平成21年6月12日
中田英寿(9)
104-417 樋川 朋也
2.前園真聖の移籍の失敗(続き)
来日後、横浜フリューゲルスから発言も行動も規制されたセビージャのゼネラルマネージャーは、外出先の前園を捕まえ、必ずセビージャで結果を出せるプレイヤーだと信じている、とはっきり宣言した。
その言葉を聞き、スペイン行きの希望を固めていく前園に対し、クラブは移籍の要請があったことすら認めようとしなかった。
セビージャのゼネラルマネージャーが帰国した後、今度は次原がスペインへ行き、なんとか前園の夢を叶えようとした。セビージャ側も獲得に向け働きかけることを宣言した。
しかし、前園のセビージャへの移籍は、この後、混迷を極めた。両チームの意向は平行線をたどり、横浜側は移籍のオファーを受けた前園の相談にさえ応じなかった。アトランタ・オリンピックが終わっても状況は変わらなかった。興行収入やチームの成績を気に掛けた経営陣は前園の移籍に前向きになれなかった。
必要な戦力を手放したくないチームが、移籍を求めるクラブからの要請を撥ねつけ、聞く耳を持たないのは当然だ。だが、前園はスペイン行きを切望した。自分のサッカー人生を賭けて欧州でのプレーを望んだ。しかし、ついにクラブ側が彼の願いに耳を傾けることはなかった。

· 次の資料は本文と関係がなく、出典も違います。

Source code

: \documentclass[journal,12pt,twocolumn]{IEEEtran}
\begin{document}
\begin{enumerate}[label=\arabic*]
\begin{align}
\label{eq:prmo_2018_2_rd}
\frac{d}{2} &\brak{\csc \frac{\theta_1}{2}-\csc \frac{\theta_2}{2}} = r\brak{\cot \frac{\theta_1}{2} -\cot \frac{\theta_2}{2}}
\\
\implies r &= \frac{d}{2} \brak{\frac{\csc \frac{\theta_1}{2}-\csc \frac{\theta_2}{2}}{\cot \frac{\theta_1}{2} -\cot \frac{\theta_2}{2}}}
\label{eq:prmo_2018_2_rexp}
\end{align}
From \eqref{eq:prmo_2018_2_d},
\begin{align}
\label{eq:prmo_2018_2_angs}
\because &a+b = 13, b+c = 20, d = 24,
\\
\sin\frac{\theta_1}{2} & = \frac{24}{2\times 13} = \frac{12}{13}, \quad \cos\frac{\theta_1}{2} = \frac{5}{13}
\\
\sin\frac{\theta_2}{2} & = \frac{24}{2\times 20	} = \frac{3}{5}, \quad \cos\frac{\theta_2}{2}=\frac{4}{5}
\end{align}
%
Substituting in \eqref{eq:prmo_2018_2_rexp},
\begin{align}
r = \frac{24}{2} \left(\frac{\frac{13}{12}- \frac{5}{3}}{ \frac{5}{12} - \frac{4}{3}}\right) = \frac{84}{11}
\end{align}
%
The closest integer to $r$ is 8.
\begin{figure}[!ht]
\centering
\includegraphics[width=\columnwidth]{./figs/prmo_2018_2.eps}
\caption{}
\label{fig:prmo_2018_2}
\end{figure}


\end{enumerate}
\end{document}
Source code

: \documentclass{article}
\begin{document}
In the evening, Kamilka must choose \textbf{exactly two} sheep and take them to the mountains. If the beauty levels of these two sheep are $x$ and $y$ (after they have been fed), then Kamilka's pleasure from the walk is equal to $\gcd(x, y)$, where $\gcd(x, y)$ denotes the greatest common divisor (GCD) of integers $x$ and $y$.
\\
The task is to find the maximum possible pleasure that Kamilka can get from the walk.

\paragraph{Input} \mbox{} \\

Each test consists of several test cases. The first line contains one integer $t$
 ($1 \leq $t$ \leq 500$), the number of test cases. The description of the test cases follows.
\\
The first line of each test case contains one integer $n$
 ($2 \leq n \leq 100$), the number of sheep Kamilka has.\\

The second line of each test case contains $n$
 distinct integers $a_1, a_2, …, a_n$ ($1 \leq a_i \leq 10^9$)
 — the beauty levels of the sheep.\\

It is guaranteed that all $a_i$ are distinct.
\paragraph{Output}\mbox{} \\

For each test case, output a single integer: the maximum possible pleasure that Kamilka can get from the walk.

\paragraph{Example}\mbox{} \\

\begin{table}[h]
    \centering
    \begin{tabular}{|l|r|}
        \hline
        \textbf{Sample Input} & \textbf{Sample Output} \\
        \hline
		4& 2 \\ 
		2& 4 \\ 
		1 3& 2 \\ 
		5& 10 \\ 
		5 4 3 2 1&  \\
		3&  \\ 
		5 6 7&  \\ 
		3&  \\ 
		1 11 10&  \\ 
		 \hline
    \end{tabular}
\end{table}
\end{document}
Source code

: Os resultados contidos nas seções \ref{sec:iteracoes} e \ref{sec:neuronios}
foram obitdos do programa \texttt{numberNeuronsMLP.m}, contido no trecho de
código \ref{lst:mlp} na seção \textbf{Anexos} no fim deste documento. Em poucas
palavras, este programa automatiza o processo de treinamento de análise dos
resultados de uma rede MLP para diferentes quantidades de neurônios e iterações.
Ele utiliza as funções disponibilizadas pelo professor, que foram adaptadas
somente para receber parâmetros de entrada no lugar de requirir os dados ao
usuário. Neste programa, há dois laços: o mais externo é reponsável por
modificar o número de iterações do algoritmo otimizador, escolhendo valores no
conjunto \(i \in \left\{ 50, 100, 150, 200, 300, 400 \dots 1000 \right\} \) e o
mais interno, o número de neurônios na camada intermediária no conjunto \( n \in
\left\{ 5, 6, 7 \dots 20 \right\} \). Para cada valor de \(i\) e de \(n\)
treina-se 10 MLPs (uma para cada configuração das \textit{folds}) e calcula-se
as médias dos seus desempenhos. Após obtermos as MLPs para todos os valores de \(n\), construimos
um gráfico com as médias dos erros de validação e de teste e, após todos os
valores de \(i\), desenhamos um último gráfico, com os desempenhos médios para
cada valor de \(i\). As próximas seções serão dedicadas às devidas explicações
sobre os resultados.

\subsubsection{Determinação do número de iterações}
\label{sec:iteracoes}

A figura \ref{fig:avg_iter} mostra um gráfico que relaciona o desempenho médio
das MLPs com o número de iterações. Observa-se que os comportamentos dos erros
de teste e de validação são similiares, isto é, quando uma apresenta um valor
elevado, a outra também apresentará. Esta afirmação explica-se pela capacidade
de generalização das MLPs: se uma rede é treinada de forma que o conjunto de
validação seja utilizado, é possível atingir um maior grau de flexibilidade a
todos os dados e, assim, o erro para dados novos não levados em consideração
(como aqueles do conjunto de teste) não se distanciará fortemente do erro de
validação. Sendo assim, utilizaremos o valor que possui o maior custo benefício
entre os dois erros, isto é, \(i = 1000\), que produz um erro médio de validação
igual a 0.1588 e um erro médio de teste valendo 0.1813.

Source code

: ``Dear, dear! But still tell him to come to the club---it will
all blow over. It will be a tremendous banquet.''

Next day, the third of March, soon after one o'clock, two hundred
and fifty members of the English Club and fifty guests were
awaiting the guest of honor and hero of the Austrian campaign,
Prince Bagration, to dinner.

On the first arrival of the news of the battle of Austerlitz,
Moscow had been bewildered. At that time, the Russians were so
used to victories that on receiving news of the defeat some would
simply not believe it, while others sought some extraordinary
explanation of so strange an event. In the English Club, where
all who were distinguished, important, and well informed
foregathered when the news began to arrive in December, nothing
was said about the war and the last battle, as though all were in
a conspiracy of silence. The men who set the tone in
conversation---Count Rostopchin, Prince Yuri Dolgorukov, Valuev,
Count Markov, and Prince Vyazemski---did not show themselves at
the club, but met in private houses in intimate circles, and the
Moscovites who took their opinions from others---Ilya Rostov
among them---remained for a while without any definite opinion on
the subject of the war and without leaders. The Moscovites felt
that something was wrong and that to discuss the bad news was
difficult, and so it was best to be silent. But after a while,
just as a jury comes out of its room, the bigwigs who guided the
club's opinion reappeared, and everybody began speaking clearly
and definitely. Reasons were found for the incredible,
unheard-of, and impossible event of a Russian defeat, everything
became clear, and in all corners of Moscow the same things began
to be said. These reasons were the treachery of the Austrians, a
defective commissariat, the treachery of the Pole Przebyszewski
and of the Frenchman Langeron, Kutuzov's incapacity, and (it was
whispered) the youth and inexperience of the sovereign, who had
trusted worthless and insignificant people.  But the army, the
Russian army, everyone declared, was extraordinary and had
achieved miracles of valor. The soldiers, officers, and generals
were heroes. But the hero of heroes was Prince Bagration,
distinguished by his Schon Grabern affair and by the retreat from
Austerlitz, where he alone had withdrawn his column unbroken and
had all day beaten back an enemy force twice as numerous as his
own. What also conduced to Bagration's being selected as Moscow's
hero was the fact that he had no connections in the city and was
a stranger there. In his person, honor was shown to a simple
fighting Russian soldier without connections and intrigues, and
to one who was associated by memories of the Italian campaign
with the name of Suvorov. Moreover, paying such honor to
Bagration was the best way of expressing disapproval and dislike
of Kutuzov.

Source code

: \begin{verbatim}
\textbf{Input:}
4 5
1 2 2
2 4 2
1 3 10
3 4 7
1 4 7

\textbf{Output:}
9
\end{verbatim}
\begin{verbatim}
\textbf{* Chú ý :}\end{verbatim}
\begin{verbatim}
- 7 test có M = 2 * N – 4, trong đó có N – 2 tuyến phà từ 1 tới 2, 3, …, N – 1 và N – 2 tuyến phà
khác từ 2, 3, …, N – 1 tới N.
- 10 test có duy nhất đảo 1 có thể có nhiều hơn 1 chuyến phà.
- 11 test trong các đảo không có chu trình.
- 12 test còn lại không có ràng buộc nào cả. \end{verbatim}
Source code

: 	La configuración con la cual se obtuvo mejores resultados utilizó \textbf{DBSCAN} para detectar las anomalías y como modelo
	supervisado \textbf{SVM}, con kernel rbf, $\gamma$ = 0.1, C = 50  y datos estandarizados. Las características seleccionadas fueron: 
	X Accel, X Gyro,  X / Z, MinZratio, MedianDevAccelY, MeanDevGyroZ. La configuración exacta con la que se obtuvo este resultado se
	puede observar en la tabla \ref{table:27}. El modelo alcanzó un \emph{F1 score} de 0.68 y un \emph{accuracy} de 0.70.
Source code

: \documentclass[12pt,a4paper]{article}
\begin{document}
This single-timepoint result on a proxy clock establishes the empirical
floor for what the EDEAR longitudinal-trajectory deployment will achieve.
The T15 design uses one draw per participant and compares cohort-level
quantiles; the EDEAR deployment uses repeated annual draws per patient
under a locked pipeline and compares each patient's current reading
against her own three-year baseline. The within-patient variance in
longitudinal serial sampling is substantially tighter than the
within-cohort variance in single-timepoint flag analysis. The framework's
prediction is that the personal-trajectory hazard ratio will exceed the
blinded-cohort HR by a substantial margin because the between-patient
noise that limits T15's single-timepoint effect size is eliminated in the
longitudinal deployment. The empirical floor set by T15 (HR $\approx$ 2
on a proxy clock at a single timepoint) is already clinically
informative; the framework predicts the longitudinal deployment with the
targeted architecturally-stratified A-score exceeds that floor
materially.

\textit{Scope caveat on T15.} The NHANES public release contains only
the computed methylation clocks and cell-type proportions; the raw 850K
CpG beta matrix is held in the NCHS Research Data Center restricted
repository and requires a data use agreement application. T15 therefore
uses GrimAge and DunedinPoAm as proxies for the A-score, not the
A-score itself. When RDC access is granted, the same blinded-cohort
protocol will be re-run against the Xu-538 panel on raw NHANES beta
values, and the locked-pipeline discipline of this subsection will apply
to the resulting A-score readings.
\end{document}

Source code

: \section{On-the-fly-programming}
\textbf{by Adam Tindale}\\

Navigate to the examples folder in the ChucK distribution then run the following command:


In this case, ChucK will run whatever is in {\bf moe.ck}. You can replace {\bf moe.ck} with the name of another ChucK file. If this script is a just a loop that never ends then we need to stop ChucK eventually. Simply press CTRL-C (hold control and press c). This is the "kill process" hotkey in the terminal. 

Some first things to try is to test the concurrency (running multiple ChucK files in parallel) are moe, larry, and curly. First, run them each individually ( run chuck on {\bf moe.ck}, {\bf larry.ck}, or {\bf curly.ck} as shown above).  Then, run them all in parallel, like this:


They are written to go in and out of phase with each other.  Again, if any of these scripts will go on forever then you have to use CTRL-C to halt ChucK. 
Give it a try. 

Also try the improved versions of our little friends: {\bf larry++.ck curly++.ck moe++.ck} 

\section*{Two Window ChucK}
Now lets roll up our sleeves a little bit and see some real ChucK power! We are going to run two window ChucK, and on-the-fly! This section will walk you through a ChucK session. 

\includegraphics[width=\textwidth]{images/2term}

前園の希望を叶えようとした次原も、クラブ側と対立した。この時期、腹を割って相談できる相手は中田一人だった。
結局、この時点での移籍を諦めざるを得なかった前園は、クラブへの信頼を失い、モチベーションも下がった。海外移籍に関しての情報の開示や肖像権などに関しても、ことごとくクラブ側と衝突した。
Jリーグ一わがままな男と呼ばれるようになった前園がもう一度サッカーへの情熱を取り戻すには、もはや国内でもクラブを移る以外なかった。すっかり調子を落とした前園が、ヴェルディ川崎に移籍したのは九七年一月だった。
3.次原への中傷
九八年二月、ある週刊誌が次原を中傷する記事を掲載した。
その記事には、前園と中田にサッカー以外の仕事や人間関係を提供し、そのせいで前園の調子が落ち込んだと記されていた。
誤解を解こうとした中田が出版社へ電話を入れたら、あたかも独占インタビューのように掲載された。次原を庇う中田すらゴシップの当事者にされた。